In offering his critique of Brainard’s primary opponent, Hamilton County Councilor Fred Glynn, Mr. Carr feebly attempts to downplay the impact that redevelopment of Carmel’s core is having on small business. What he fails to acknowledge is that many smaller, entrepreneurial businesses rely upon inexpensive locations to lease. When redevelopment uproots these business – as will happen again soon with the pending redevelopment of Monon Square – these small businesses not only have to bear the cost of relocation, but often pay higher lease costs per square foot in their new location. For them, simply moving into a glitzy new mixed-use vertical building with lease costs typically four to five times as much per square foot is not a realistic option, so they quietly go out of business. Those that do manage to find another place to relocate to open are forced to look outside of Carmel, in communities where lease costs are less.

Even those businesses that try to withstand the onslaught of redevelopment in Carmel suffer collateral damage due to ill-conceived and ill-timed projects that impact access to their locations over a long period of time. Just ask those merchants along those portions of Range Line Road between Executive Drive and 4th Street and between 136th Street north to Clay Terrace. Projects to turn Range Line Road into a “walkable, bikable” corridor just two block east of the existing Monon Trail have caused severe hardship for many of the businesses along those areas.

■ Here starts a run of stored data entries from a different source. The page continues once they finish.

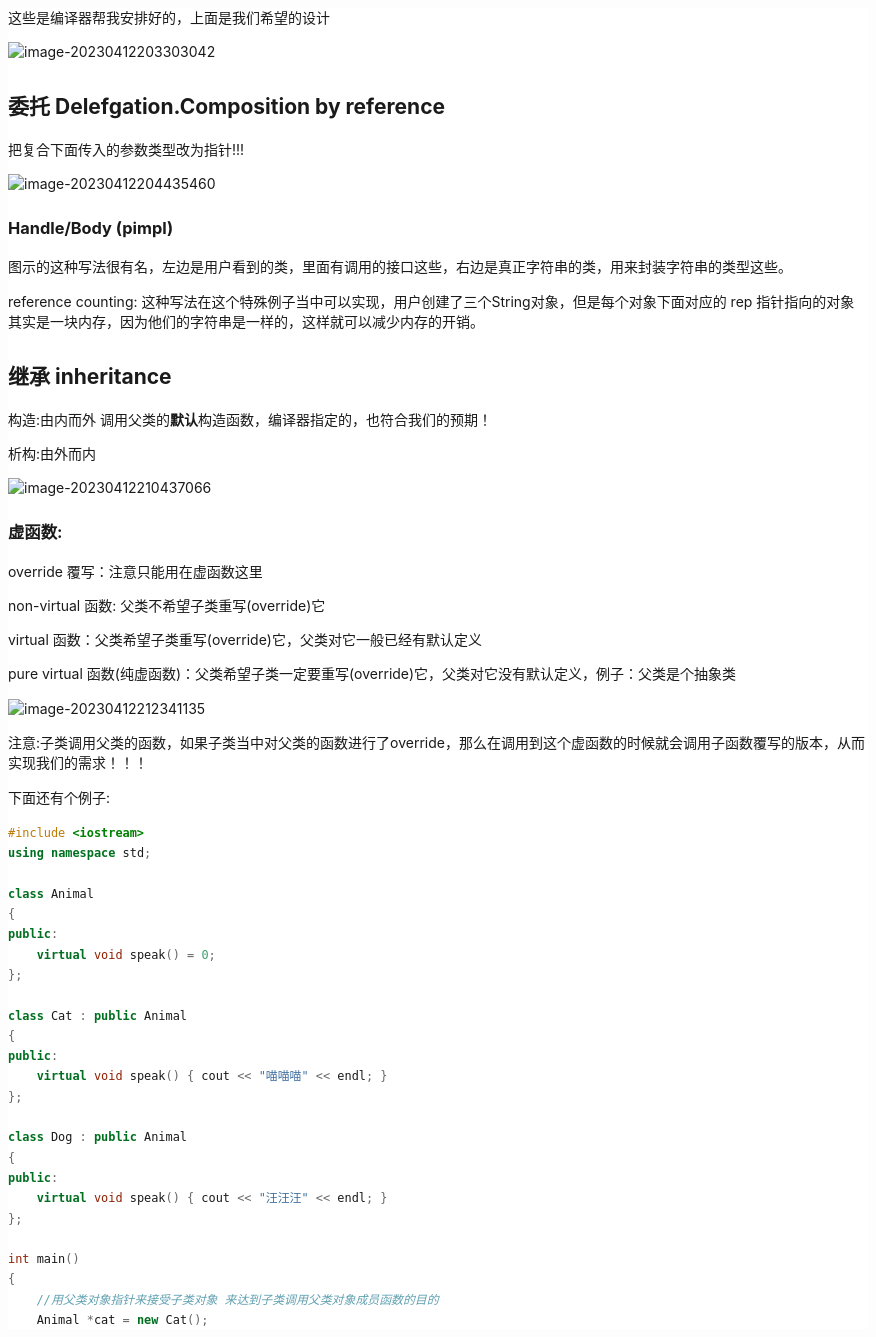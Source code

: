 这些是编译器帮我安排好的，上面是我们希望的设计

![image-20230412203303042](https://img-blog.csdnimg.cn/c2925e6e0a7a4865bf6e16053ade1742.png)

## 委托 Delefgation.Composition by reference

把复合下面传入的参数类型改为指针!!!

![image-20230412204435460](https://img-blog.csdnimg.cn/7e976ee34ca34ec6b93b3ff88e5315fc.png)

### Handle/Body (pimpl)

图示的这种写法很有名，左边是用户看到的类，里面有调用的接口这些，右边是真正字符串的类，用来封装字符串的类型这些。

reference counting: 这种写法在这个特殊例子当中可以实现，用户创建了三个String对象，但是每个对象下面对应的 rep 指针指向的对象其实是一块内存，因为他们的字符串是一样的，这样就可以减少内存的开销。

## 继承 inheritance

构造:由内而外 调用父类的**默认**构造函数，编译器指定的，也符合我们的预期！

析构:由外而内

![image-20230412210437066](https://img-blog.csdnimg.cn/fe2d1c4883824ef19117d40bc54f2a20.png)

### 虚函数:

override 覆写：注意只能用在虚函数这里

non-virtual 函数: 父类不希望子类重写(override)它

virtual 函数：父类希望子类重写(override)它，父类对它一般已经有默认定义

pure virtual 函数(纯虚函数)：父类希望子类一定要重写(override)它，父类对它没有默认定义，例子：父类是个抽象类

![image-20230412212341135](https://img-blog.csdnimg.cn/b3a01b53f19a4fb9bc7f5c41379b28e0.png)

注意:子类调用父类的函数，如果子类当中对父类的函数进行了override，那么在调用到这个虚函数的时候就会调用子函数覆写的版本，从而实现我们的需求！！！

下面还有个例子:

```c++
#include <iostream>
using namespace std;

class Animal
{
public:
    virtual void speak() = 0;
};

class Cat : public Animal
{
public:
    virtual void speak() { cout << "喵喵喵" << endl; }
};

class Dog : public Animal
{
public:
    virtual void speak() { cout << "汪汪汪" << endl; }
};

int main()
{
    //用父类对象指针来接受子类对象 来达到子类调用父类对象成员函数的目的
    Animal *cat = new Cat();
```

Just ask the merchants of the retail centers on either side of the overpass at Carmel Drive and U.S. 31 how city administrators support small business. Once the mayor insisted that INDOT place an interchange at 136th Street instead of Carmel Drive/126th Street, the resultant traffic flow to and from the Meridian Street/U.S. 31 route to these businesses all but dried up. Loss of customer traffic forced many of these businesses – most of which were a mix of locally-owned and operated franchises and family-owned shops – to close, leaving the blight of vacant storefronts on both side of the overpass.

In the end, Mayor Jim Brainard, the incumbents on the Carmel common council and their sycophants like Mr. Carr can try touting the current strategy of endless borrowing by the city and the Carmel Redevelopment Commission in an effort to build out a new downtown Carmel and attract more businesses.

Yet, the warning signs have already appeared about the effects that $1.3 billion in outstanding bonded debt are and will be having on Carmel’s very fiscal sustainability. This borrowing is a matter of public record and something neither the mayor nor council (nor Mr. Carr, for that matter) can whitewash. Small businesses by and large do not benefit from this borrowing, nor do Carmel taxpayers.

As principal payments on bonds start coming due, the city will be forced into the inconvenient truth of having to (a) substantially raise the property tax rates, (b) operate at a deficit, and/or (c) make painful across-the-board cuts to all city services in order to accommodate the substantially higher annual debt service expenditures.

Perhaps Mr. Carr can laugh at this, but Carmel’s voting taxpayers aren’t.